> _Description of the task_:
Lines before the one containing "of the flange" are left out; return that line and every line after it exactly, through the end of the data below.

(Data for the task)

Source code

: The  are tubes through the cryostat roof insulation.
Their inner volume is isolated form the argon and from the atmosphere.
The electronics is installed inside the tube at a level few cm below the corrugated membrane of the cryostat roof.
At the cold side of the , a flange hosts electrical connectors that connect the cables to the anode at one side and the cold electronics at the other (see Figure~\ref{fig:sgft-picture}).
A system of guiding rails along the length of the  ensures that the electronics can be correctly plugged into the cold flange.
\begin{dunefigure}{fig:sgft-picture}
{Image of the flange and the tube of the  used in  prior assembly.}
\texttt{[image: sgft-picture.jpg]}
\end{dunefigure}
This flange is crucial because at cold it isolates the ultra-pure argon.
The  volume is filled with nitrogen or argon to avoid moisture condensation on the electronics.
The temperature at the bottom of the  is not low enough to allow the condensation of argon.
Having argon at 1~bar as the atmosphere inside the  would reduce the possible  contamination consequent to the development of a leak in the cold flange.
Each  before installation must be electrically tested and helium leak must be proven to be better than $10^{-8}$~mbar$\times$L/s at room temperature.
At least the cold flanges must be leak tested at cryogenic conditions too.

(End Data for the task)

> _Reply to the exercise_:
{Image of the flange and the tube of the  used in  prior assembly.}
\texttt{[image: sgft-picture.jpg]}
\end{dunefigure}
This flange is crucial because at cold it isolates the ultra-pure argon.
The  volume is filled with nitrogen or argon to avoid moisture condensation on the electronics.
The temperature at the bottom of the  is not low enough to allow the condensation of argon.
Having argon at 1~bar as the atmosphere inside the  would reduce the possible  contamination consequent to the development of a leak in the cold flange.
Each  before installation must be electrically tested and helium leak must be proven to be better than $10^{-8}$~mbar$\times$L/s at room temperature.
At least the cold flanges must be leak tested at cryogenic conditions too.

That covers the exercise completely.